■ **Saved entries**

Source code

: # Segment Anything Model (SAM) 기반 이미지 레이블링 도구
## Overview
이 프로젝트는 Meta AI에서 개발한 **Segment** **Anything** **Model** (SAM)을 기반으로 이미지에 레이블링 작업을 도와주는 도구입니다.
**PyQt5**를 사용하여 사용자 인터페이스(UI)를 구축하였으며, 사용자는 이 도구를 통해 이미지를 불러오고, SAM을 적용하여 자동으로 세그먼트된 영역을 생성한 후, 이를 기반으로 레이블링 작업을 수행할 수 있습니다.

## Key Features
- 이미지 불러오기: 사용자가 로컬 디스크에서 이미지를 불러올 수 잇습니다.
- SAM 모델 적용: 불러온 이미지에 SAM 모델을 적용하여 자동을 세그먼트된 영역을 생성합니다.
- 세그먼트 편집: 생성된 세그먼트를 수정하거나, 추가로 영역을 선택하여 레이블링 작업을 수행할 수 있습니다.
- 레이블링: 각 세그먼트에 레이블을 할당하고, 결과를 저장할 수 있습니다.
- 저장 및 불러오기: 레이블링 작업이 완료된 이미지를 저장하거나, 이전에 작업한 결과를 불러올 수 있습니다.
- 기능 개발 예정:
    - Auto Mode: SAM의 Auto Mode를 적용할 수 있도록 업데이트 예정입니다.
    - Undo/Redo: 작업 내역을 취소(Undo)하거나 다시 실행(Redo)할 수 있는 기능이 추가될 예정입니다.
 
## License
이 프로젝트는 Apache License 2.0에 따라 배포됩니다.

■ **TO DO**
Each line from the one containing "- 저장 및 불러오기: 레이블링" through the last line of the entries above is to be returned exactly, and no others.

■ **REPLY TO THE TASK**
- 저장 및 불러오기: 레이블링 작업이 완료된 이미지를 저장하거나, 이전에 작업한 결과를 불러올 수 있습니다.
- 기능 개발 예정:
    - Auto Mode: SAM의 Auto Mode를 적용할 수 있도록 업데이트 예정입니다.
    - Undo/Redo: 작업 내역을 취소(Undo)하거나 다시 실행(Redo)할 수 있는 기능이 추가될 예정입니다.
 
## License
이 프로젝트는 Apache License 2.0에 따라 배포됩니다.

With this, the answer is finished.